Using a non-Bambu Lab printer

These profiles are built for Bambu Lab machines, but you can use them as a strong starting point on other printers too — import them into Orca Slicer with your own printer selected. The material-specific values (foaming temperature, flow, and the cooling approach) carry over well; what you’ll want to review are the printer-specific settings, since some of them are inherited from your own printer’s profile:

  • Retraction — ours is tuned for Bambu’s direct-drive extruder (0.2 mm). If your printer has a Bowden extruder you’ll need much more (typically 2–5 mm) to control stringing.
  • Speeds & acceleration — we keep everything slow (35 mm/s) for clean foaming, but your printer profile may bring its own speed and acceleration limits. Make sure your slicer isn’t speeding the print up — foaming needs to stay slow.
  • Bed temperature & plate — our bed temps are set for Bambu plates (Textured PEI / High Temp). Adjust them to your own bed surface.
  • Flow & nozzle temperature — these carry over well, but every hotend reads a little differently; a quick flow test and ±5 °C on the nozzle may be needed to dial in your exact machine.
  • Bambu-only features (chamber temperature, air filtration) simply don’t apply on other printers — you can ignore them.
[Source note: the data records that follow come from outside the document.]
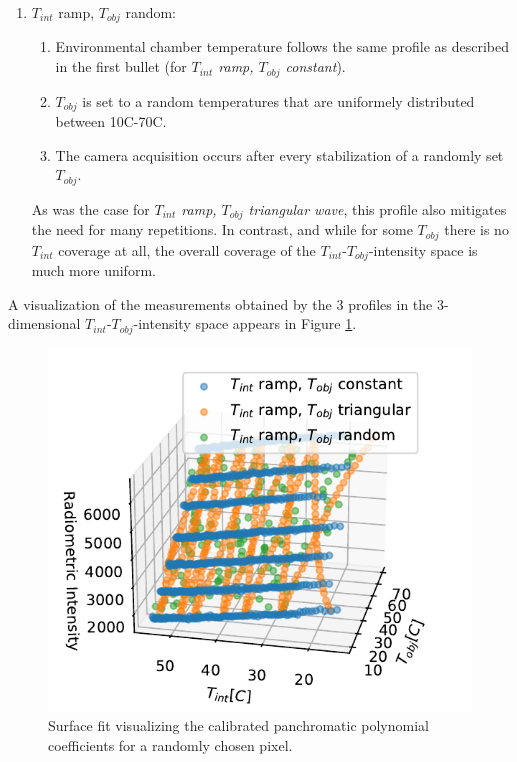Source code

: \begin{enumerate}
  \item $T_\mathit{int}$ ramp, $T_\mathit{obj}$ random:
  \begin{enumerate}
    \item Environmental chamber temperature follows the same profile as described in the first bullet (for \emph{$T_\mathit{int}$ ramp, $T_\mathit{obj}$ constant}).
    \item $T_\mathit{obj}$ is set to a random temperatures that are uniformely distributed between 10C\textdegree-70C\textdegree.
    \item The camera acquisition occurs after every stabilization of a randomly set $T_\mathit{obj}$.
  \end{enumerate}
  As was the case for \emph{$T_\mathit{int}$ ramp, $T_\mathit{obj}$ triangular wave}, this profile also mitigates the need for many repetitions.
  In contrast, and while for some $T_\mathit{obj}$ there is no $T_\mathit{int}$ coverage at all, the overall coverage of the $T_\mathit{int}$-$T_\mathit{obj}$-intensity space is much more uniform.
\end{enumerate}
A visualization of the measurements obtained by the 3 profiles in the 3-dimensional $T_\mathit{int}$-$T_\mathit{obj}$-intensity space appears in Figure \ref{fig:measrement_approaches}.
\begin{figure}[H]
  \centering
  \includegraphics[width=0.7\linewidth]{../figs/methods/measurement_approaches.pdf}
  \caption{Surface fit visualizing the calibrated panchromatic polynomial coefficients for a randomly chosen pixel.}
  \label{fig:measrement_approaches}
\end{figure}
Everything in the Tuning the foaming section above applies the same way — change one thing at a time in small steps and watch for over- or under-foaming.

Rigid components (PC, PET-G, ABS)

Some components of a Flightory aircraft are printed from standard rigid materials — such as PC, PET-G, PLA, or ABS — rather than foaming filament. These parts don’t need any special profile: just use your slicer’s default profile for that material, and set the infill and wall count per part exactly as specified in each aircraft’s own instructions. The foaming settings on this page (reduced flow, cooling, and so on) do not apply to these parts — they print like any normal rigid part.